And best of all, the e-mail came three days after I completed my trip. I'm still not sure what they want me to do though.

For my return trip to New York, Fung Wah the dance remix was exponentially more horrible than the ride up. It included features such as a seat next to the lavatory, an extra two hours stuck in traffic and a seatmate who wouldn't stop shouting into his cellphone. We all learned a lot about him, including but not limited to what he got for Christmas (a $1,000 Best Buy gift card, a sweater that he didn't really like but it was expensive, so he's keeping it, and a gift card to "Bloomies" among others.), what his plans were later that night (movie with Rachel. "That one with the woman, what's her name....she might be English"), and some tale of woe involving some street urchin his aunt took in for the holidays. ("By the time he opened up his third or fourth $500 present, he had to leave the room he was so touched. It meant a lot for me to remember not everyone is used to that.")

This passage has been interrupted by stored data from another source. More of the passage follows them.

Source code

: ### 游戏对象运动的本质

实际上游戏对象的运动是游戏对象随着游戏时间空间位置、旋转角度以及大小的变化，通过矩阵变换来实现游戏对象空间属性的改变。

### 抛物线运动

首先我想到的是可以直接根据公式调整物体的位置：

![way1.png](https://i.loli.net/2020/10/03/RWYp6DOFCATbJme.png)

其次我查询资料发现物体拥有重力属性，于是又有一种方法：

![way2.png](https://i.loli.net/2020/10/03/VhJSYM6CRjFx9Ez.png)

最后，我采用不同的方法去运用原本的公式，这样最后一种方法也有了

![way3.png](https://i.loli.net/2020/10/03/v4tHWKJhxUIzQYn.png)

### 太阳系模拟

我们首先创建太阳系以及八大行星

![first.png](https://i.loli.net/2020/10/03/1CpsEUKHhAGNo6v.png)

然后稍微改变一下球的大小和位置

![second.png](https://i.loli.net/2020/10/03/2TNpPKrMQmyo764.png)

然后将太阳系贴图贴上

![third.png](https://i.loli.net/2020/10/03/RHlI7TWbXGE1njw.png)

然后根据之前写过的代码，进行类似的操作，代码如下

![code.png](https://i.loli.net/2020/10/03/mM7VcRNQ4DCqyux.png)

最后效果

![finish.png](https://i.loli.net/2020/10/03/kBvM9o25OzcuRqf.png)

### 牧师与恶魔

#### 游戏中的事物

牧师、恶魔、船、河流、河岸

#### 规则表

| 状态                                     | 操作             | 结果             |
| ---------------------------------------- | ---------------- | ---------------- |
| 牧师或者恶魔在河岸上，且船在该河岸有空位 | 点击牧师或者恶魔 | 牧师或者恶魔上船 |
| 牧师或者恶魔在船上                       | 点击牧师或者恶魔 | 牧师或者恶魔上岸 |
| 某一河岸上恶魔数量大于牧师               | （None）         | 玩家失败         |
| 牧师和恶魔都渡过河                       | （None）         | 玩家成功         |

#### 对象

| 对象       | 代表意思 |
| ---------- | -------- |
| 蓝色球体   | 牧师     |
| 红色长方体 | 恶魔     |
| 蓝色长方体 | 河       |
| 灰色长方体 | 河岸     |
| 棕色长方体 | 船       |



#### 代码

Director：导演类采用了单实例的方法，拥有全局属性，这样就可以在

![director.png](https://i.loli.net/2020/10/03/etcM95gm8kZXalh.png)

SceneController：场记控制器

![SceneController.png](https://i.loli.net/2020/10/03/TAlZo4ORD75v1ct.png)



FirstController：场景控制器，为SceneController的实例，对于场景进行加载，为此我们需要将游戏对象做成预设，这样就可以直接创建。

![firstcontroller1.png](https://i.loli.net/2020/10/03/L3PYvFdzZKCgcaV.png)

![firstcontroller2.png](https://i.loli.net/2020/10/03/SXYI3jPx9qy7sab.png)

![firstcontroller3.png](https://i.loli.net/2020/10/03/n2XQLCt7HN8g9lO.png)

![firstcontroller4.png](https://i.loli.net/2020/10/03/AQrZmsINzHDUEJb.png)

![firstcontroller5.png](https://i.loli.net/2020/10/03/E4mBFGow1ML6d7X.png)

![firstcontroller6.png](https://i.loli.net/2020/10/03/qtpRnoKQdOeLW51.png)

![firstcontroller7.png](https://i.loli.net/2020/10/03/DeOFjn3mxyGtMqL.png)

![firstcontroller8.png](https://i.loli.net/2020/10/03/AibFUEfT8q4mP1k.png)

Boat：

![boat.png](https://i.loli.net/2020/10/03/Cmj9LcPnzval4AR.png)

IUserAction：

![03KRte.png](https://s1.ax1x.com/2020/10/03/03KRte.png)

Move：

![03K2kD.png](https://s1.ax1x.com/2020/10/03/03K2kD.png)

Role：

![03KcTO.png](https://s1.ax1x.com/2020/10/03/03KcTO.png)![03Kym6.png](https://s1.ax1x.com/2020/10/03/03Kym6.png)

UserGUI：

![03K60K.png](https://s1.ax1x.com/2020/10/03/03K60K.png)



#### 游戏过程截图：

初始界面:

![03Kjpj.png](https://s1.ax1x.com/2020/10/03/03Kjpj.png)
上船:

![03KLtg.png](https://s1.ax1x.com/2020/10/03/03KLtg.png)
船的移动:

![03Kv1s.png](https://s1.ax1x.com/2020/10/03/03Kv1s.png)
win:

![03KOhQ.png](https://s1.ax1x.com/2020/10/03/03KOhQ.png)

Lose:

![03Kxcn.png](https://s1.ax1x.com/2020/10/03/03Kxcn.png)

We were also privy to a fight with his sister when she tried to change plans. See, he only gets three weeks of vacation a year, which is not a lot (Editor's note: Screw you, pal. I got one day off for Christmas and had my pay docked.) There was shouting and name-calling and finally a resolution. But there were no winners, especially not the rest of us, who had to hear the story three more times as he called different people to bask in his righteous anger. ("And then I said, Laura, that's not a lot, I work extremely hard and in my downtime I try to pack in as much as I can...I know right?...so finally she saw she was being unreasonable.")

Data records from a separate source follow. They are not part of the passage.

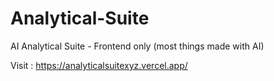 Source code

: # Analytical-Suite
AI Analytical Suite - Frontend only 
(most things made with AI)

Visit : https://analyticalsuitexyz.vercel.app/
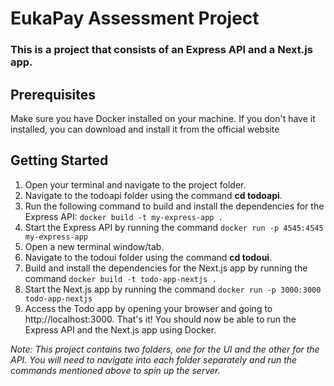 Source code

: # EukaPay Assessment Project
### This is a project that consists of an Express API and a Next.js app.

## Prerequisites
Make sure you have Docker installed on your machine. If you don't have it installed, you can download and install it from the official website

## Getting Started
1. Open your terminal and navigate to the project folder.
2. Navigate to the todoapi folder using the command __cd todoapi__.
3. Run the following command to build and install the dependencies for the Express API:
`docker build -t my-express-app .`
4. Start the Express API by running the command `docker run -p 4545:4545 my-express-app`
5. Open a new terminal window/tab.
6. Navigate to the todoui folder using the command __cd todoui__.
7. Build and install the dependencies for the Next.js app by running the command `docker build -t todo-app-nextjs .`
8. Start the Next.js app by running the command `docker run -p 3000:3000 todo-app-nextjs`
9. Access the Todo app by opening your browser and going to http://localhost:3000.
That's it! You should now be able to run the Express API and the Next.js app using Docker.

_Note: This project contains two folders, one for the UI and the other for the API. You will need to navigate into each folder separately and run the commands mentioned above to spin up the server._
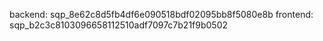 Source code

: backend: sqp_8e62c8d5fb4df6e090518bdf02095bb8f5080e8b
frontend: sqp_b2c3c8103096658112510adf7097c7b21f9b0502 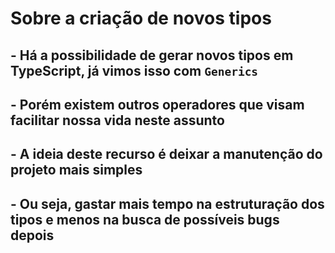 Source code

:# Sobre a criação de novos tipos
## - Há a possibilidade de gerar novos tipos em TypeScript, já vimos isso com `Generics`
## - Porém existem outros operadores que visam facilitar nossa vida neste assunto
## - A ideia deste recurso é deixar a manutenção do projeto mais simples
## - Ou seja, gastar mais tempo na estruturação dos tipos e menos na busca de possíveis bugs depois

There's $10 that says she just got sick of his whiney, nasally voice and if that’s the case, Laura, you had a Fung Wah full of angry people on your side.

Wednesday, December 27, 2006

If an assistant is at work and there’s no one to assist, does she make a sound?

Nope.

It’s 2:00 and I’ve not made a peep. There was an e-mail for me earlier today, so I got to stick a Post-It on my computer that says “Nanette bus. cards” and then promptly forget what it means. (For a while I had one I wrote that just said “Anna?” and I eventually threw it away because it was frustrating me to not know A. who Anna was and B. what she wanted from me. Nobody named Anna has come looking for me though, so I think this has an important lesson: You can get out of doing things by avoiding them. P.S. Boss, I’m just kidding.)

Here’s today's breakdown:

9:04 – arrive at work.

9:12 – call mom.

9:25 – find out that I got her a duvet cover instead of a shower curtain for Christmas. Huh.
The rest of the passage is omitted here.